Link Search Menu Expand Document

Difference-in-Differences Event Study / Dynamic Difference-in-Differences

A Difference-in-Difference (DID) event study, or a Dynamic DID model, is a useful tool in evaluating treatment effects of the pre- and post- treatment periods in your respective study. However, since treatment can be staggered - where the treatment group are treated at different time periods - it might be challenging to create a clean event study.

In the following code, we will learn how to create a DID event study when treatment is staggered. If there is only one treatment period, the same methodology as described below can be applied.

What is an event study with respect to DID?

Mechanically, an event study is a graphical illustration of the point estimates and confidence intervals of the regression for each time period before and after the treatment period. It’s further relevant in the DID environment as the point estimates are the average mean differences between the treated and control groups, which provides further evidence of the credibility in assuming parallel trends. A great resource for learning more about DID and event study theory is at Causal Inference: The Mixtape.

Data

The paper, Clarke & Schythe (2020), provides tools to do the event study in STATA, which in this page I apply to R. The data used in the event study below is the same used in Clarke & Schythe (2020), which originates from Stevenson and Wolfers (2006). This data is a balanced panel from 1964 through 1996 of the United States no-fault divorce reforms and female suicide rates. This data has been used in other papers, such as Goodman-Bacon (2018). You can directly download the data here.

The Regression

We will be estimating the following model:

\[asmrs_{st} = \alpha + \Sigma_{k=-21}^{-2}\beta_kI(lag_k)*treat_s+\Sigma_{k=0}^{27}\beta_kI(lead_k)*Treat_s+ X'_{st}\Gamma+\phi_s+\gamma_t+\epsilon_{st}\]
  • $I(lag_k)$ is a dummy variable, equaling 1 if the observation’s year_to_treat is the same value as k; 0 otherwise. $I(lead_k)$ is analogous to $I(lag_k)$.

  • $Treat_s=1$ if the state is treated, 0 otherwise. This allows to compare the difference in means at each time period between the treated and the control.

  • The controls, $X$, are the following: pcinc, asmrh, cases`

  • $\phi$ and $\gamma$ are state and time fixed effects

  • Further, the standard errors will be clustered at the state level

Important notes on the regression

  • The point of the regression is to show for each period before and after treatment that the coefficients on the pre-treated periods are statistically insignificant

  • Showing the control and treated groups are statistically the same ($\beta=0$) supports, though does not prove, the parallel trends assumption in DID estimation.

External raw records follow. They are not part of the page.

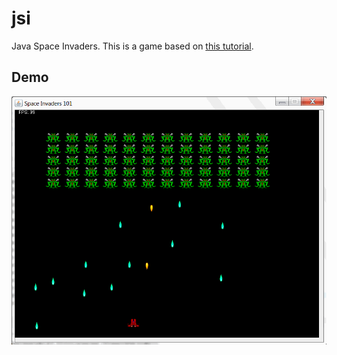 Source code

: jsi
===

Java Space Invaders.
This is a game based on [this tutorial](http://www.cokeandcode.com/info/tut2d.html).

Demo
----

![Alt Text](https://github.com/JCPP/jsi/raw/master/demo/demo.gif)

In most event studies, the -1 time lag is used as the reference (or dropped from the regression). You can see in the model specification below that the first summation is from the “earliest” period, $k=-21$ to $k=-2$, and the second summation from $k=0$ to $k=27$.

R

First, load packages and the data

library(pacman)
p_load(dplyr, fixest, tidyverse, broom, fastDummies, haven)

#Load data
bacon_df <- read_dta("https://raw.githubusercontent.com/LOST-STATS/LOST-STATS.github.io/master/Model_Estimation/Data/bacon_example.dta"))

Manipulate Data

Before we can run the regression or create the graphs, we need to edit and mutate the data.

bacon_df = bacon_df %>%
  mutate(
  #create the lag/lead for treated states
  #fill in control obs with 0
  time_to_treat =ifelse(is.na(`_nfd`),0,year - `_nfd`),
  #this will determine the difference
  #btw controls and treated states 
  treat = ifelse(is.na(`_nfd`),0,1)
  )

A few notes on the code:

  • Column _nfd in the data specifies the year in which the law went into effect for the respective state. We use this column to identify the lead and lags with respect to year of treatment.

  • Note that there are some states in which _nfd is empty. These states never received treatment, and thus exist as a control.

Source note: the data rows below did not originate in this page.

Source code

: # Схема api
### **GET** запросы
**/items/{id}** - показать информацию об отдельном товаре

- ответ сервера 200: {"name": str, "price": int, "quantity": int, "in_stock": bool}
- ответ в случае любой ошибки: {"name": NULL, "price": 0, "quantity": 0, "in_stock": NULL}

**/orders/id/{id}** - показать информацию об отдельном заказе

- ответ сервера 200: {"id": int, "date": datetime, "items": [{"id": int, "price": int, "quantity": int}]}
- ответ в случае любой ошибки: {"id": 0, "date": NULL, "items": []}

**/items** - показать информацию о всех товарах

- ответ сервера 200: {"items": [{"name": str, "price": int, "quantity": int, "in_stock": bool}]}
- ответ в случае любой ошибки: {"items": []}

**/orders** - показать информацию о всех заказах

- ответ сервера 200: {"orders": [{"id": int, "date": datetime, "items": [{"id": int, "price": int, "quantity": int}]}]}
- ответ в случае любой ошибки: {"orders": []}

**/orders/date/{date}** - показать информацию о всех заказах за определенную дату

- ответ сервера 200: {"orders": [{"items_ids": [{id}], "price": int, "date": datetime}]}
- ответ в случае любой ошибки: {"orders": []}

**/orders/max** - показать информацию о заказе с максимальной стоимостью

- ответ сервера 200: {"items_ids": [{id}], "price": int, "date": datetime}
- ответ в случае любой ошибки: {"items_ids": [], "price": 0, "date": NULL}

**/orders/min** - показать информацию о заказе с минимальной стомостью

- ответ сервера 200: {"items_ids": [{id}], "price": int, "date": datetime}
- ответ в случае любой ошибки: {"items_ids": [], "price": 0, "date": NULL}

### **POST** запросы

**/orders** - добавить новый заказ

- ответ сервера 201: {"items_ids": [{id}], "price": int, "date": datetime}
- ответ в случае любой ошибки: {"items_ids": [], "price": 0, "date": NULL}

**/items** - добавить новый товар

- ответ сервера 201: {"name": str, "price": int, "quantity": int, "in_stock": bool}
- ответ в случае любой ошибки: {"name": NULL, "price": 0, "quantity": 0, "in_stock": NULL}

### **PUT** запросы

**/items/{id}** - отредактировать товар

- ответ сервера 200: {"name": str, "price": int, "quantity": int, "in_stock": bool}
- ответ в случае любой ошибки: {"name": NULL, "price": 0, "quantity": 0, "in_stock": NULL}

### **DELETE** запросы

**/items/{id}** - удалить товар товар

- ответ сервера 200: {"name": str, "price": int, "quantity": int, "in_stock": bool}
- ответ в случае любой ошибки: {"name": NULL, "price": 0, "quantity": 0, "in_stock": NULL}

  • To ensure the control observations are contained in the event study, it’s important to fill in the the time_to_treat observations with 0s. This allows for the interaction between treat and time_to_treat to occur for each state. Otherwise, there may be some NAs and the estimations will be off.

    • To illustrate this, run the code and analyze time_to_treat.
    • You should see a sequence of negative and positive numbers between -21 and 27 for each state.
    • States that were never treated will only have 0s.
    • What this means is that if a state, say State A, is treated in 1970, then in the time_to_treat column, for each year before 1970, the values will be -14,-13,…,-1.
    • Thus, in 1970, the value in time_to_treat is 0.

This is important because in the regression we want to compare for each state the mean values in each period before and after treatment.

Further, if you’re interested in creating a dummy variable for each lead/lag in your data set, you can use the package fastDummies. The code to use is the following:

bacon_df =dummy_cols(bacon_df, select_column = "time_to_treat")

In this study, we don’t need to mutate the dataframe with individual dummies for each lead/lag value. However, in the case you would like to, the dummy_cols function makes it effortless to create multiple dummies from a single or multiple columns.

Regression

There are many ways to run a regression in R. Note the following:

  • The regression here will use feols() from the fixest package.

  • In the regression, we create the dummy variables by using i(), highlighting the interaction between treat and time_to_treat with ref=-1.

  • One of the reasons feols is powerful is that it is quick, and allows the researcher to create fixed effects (FEs) and clusters seamlessly.

  • The tidy() function wraps the regression in order to create a dataframe and easily estimate the confidence intervals. This is key as it makes creating the plot much easier.

  • Lastly, create a new column in the regression data.frame of the years. This way you’re not plotting the coefficient name (which is clunky).

Regression Code

event_1 = tidy(feols(asmrs ~  i(treat, time_to_treat, ref=-1) + pcinc + asmrh + cases| stfips + year, cluster=~stfips, data=bacon_df), conf.int = T) %>% mutate(year =  as.numeric(parse_number(term)))

Plots

In the next two sections, I will show how you can create two types of event study graphs

  • Confidence Interval Lines
  • Confidence Interval Ribbon

Some notes on the code for the two graphs:

  • Because the regression table includes the coefficients for the controls, you can directly filter those coefficients out of event_1 by using filter(!is.na(year)).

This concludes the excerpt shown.